▼▼▼

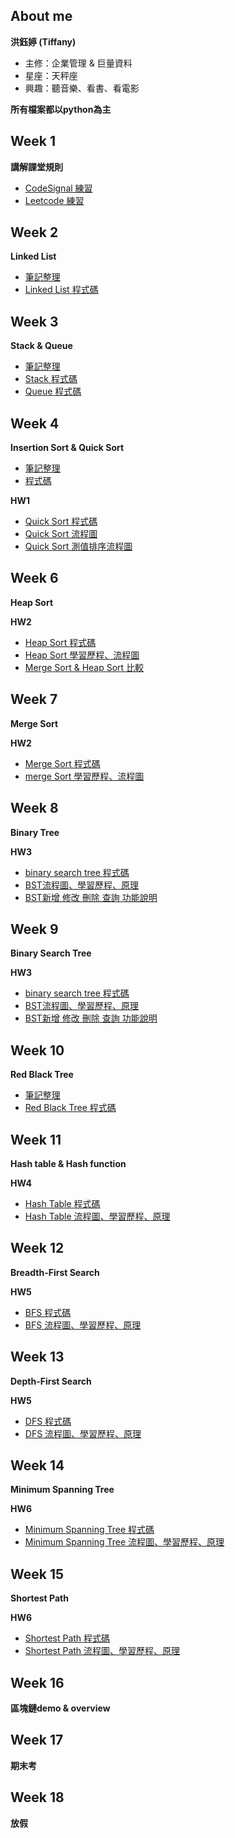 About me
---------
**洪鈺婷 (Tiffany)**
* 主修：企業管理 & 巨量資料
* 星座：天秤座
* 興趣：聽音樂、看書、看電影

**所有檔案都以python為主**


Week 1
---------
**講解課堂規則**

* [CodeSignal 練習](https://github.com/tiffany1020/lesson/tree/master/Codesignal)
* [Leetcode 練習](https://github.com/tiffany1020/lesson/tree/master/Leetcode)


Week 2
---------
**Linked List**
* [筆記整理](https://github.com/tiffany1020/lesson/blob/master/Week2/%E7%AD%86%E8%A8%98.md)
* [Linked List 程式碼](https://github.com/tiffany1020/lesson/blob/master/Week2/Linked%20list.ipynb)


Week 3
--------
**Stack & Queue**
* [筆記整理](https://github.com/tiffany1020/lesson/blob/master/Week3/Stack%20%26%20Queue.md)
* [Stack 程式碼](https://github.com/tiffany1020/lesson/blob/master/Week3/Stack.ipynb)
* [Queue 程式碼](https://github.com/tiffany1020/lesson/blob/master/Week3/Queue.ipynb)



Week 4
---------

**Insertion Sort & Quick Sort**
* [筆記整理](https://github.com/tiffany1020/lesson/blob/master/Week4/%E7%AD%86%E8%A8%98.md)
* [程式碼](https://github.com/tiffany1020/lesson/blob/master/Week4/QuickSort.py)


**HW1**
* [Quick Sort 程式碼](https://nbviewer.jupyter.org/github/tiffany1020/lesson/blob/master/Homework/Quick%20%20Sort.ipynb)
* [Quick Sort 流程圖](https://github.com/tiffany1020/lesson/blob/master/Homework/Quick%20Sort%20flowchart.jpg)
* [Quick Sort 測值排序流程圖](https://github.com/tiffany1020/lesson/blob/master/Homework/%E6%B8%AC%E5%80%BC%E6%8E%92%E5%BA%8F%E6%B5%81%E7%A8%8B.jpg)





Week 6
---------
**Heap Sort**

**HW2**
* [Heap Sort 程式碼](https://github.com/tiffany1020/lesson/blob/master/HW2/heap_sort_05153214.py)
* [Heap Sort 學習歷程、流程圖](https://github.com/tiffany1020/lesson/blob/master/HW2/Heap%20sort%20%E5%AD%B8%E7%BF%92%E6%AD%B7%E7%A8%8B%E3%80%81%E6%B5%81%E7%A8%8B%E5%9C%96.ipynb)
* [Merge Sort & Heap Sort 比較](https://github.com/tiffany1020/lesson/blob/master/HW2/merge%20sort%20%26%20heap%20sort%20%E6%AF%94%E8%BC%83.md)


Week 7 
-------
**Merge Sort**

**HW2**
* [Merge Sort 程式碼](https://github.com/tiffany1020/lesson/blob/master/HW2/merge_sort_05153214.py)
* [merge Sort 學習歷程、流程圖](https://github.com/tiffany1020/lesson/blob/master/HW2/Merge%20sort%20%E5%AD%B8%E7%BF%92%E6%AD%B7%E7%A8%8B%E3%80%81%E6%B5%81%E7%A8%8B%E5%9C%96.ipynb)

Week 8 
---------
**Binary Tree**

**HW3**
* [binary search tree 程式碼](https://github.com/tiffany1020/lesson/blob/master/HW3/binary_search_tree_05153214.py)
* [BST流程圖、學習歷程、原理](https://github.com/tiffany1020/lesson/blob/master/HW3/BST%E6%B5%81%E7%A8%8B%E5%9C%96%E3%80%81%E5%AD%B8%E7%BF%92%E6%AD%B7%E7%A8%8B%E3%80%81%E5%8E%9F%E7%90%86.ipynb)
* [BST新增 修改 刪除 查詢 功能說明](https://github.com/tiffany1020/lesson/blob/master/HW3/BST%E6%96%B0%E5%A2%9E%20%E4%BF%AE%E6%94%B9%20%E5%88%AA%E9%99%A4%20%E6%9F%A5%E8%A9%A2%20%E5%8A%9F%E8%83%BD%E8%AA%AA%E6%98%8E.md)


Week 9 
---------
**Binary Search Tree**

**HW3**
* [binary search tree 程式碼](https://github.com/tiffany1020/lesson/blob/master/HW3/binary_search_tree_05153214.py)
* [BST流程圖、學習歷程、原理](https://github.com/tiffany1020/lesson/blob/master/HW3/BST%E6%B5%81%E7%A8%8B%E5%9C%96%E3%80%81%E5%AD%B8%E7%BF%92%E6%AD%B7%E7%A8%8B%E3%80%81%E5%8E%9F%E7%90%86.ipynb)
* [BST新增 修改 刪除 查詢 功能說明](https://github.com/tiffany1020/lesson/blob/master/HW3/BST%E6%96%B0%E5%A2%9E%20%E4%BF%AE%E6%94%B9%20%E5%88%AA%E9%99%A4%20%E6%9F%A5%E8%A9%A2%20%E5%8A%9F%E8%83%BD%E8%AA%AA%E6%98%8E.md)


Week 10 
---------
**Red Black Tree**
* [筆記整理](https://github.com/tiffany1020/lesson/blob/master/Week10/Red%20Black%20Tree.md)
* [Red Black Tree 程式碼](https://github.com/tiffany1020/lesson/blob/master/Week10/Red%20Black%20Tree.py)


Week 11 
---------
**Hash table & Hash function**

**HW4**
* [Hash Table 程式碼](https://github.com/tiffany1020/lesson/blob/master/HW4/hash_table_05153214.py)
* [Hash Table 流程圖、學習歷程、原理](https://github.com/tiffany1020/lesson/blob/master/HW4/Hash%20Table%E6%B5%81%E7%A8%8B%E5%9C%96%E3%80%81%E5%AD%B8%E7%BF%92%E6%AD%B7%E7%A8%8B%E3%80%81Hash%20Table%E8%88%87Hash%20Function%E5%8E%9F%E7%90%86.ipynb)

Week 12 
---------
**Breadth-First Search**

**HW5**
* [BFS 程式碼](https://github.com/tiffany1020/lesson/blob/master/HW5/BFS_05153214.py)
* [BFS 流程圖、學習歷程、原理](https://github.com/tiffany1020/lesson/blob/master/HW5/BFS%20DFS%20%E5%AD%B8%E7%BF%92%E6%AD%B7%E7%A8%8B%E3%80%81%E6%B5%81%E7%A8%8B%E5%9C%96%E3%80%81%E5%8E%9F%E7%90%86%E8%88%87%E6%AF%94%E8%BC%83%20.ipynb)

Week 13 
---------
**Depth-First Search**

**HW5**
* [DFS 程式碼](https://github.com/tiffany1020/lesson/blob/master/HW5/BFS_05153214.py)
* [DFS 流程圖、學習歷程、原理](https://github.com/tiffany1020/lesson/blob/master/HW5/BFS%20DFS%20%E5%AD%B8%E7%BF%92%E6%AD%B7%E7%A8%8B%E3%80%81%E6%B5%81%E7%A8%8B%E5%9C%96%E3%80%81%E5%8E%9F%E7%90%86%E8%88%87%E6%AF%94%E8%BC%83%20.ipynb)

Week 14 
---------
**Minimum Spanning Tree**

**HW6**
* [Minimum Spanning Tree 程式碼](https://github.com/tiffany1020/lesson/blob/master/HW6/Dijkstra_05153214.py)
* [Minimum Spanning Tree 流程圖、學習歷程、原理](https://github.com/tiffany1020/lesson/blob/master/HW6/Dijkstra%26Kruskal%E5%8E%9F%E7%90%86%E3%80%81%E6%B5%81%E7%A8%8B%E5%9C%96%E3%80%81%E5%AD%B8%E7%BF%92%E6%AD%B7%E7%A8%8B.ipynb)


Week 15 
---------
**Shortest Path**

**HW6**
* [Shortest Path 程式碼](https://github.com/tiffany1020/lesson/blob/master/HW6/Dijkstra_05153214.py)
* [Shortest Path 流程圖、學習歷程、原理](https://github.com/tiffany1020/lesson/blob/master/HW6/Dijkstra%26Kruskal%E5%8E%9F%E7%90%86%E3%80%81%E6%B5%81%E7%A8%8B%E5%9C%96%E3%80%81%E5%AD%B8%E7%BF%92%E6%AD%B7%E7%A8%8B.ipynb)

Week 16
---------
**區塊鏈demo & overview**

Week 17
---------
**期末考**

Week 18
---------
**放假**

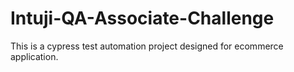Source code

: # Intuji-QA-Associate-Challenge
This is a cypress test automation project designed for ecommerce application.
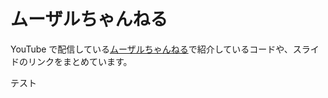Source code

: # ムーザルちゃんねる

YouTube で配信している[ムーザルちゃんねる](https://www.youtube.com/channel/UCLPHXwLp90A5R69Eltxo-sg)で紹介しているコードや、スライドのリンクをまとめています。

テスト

▲▲▲

→ **PROBLEM DETAILS**: Report every line from the listing above where the string "Homework" can be found.

→ **WRITTEN SOLUTION**:
* [Quick Sort 程式碼](https://nbviewer.jupyter.org/github/tiffany1020/lesson/blob/master/Homework/Quick%20%20Sort.ipynb)
* [Quick Sort 流程圖](https://github.com/tiffany1020/lesson/blob/master/Homework/Quick%20Sort%20flowchart.jpg)
* [Quick Sort 測值排序流程圖](https://github.com/tiffany1020/lesson/blob/master/Homework/%E6%B8%AC%E5%80%BC%E6%8E%92%E5%BA%8F%E6%B5%81%E7%A8%8B.jpg)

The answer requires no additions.